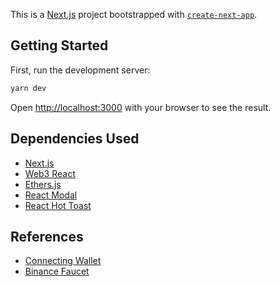 This is a [Next.js](https://nextjs.org/) project bootstrapped with [`create-next-app`](https://github.com/vercel/next.js/tree/canary/packages/create-next-app).

## Getting Started

First, run the development server:

```bash
yarn dev
```

Open [http://localhost:3000](http://localhost:3000) with your browser to see the result.

## Dependencies Used

- [Next.js](https://nextjs.org/)
- [Web3 React](https://github.com/Uniswap/web3-react)
- [Ethers.js](https://ethers.org)
- [React Modal](https://reactcommunity.org/react-modal/)
- [React Hot Toast](https://react-hot-toast.com/)

## References

- [Connecting Wallet](https://academy.binance.com/en/articles/connecting-metamask-to-binance-smart-chain)
- [Binance Faucet](https://testnet.binance.org/faucet-smart)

********************

• [WHAT THE TASK ASKS] The answer should consist only of the lines from the one with "- [Web3 React](https://github.com/Uniswap/web3-react)" to the final line of the records above, retyped word for word.

• [EXERCISE OUTPUT]
- [Web3 React](https://github.com/Uniswap/web3-react)
- [Ethers.js](https://ethers.org)
- [React Modal](https://reactcommunity.org/react-modal/)
- [React Hot Toast](https://react-hot-toast.com/)

## References

- [Connecting Wallet](https://academy.binance.com/en/articles/connecting-metamask-to-binance-smart-chain)
- [Binance Faucet](https://testnet.binance.org/faucet-smart)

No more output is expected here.